# Problem requirements
In this exercise, write out the data word for word and leave every image out.

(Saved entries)
══════════════════════════════

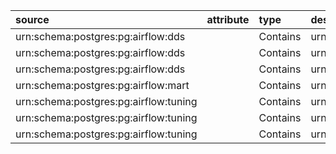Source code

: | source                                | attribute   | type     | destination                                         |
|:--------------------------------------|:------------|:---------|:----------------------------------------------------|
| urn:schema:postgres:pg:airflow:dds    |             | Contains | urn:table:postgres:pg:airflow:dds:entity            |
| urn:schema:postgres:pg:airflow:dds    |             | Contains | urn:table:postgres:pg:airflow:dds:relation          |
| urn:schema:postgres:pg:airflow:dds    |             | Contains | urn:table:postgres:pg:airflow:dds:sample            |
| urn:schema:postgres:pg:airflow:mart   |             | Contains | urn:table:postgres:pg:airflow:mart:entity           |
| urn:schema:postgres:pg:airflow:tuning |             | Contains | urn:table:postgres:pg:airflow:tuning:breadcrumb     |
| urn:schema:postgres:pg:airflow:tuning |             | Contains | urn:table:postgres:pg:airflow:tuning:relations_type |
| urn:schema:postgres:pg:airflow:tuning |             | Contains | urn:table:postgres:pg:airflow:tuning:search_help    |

══════════════════════════════

# Answer to the problem
Source code

: | source                                | attribute   | type     | destination                                         |
|:--------------------------------------|:------------|:---------|:----------------------------------------------------|
| urn:schema:postgres:pg:airflow:dds    |             | Contains | urn:table:postgres:pg:airflow:dds:entity            |
| urn:schema:postgres:pg:airflow:dds    |             | Contains | urn:table:postgres:pg:airflow:dds:relation          |
| urn:schema:postgres:pg:airflow:dds    |             | Contains | urn:table:postgres:pg:airflow:dds:sample            |
| urn:schema:postgres:pg:airflow:mart   |             | Contains | urn:table:postgres:pg:airflow:mart:entity           |
| urn:schema:postgres:pg:airflow:tuning |             | Contains | urn:table:postgres:pg:airflow:tuning:breadcrumb     |
| urn:schema:postgres:pg:airflow:tuning |             | Contains | urn:table:postgres:pg:airflow:tuning:relations_type |
| urn:schema:postgres:pg:airflow:tuning |             | Contains | urn:table:postgres:pg:airflow:tuning:search_help    |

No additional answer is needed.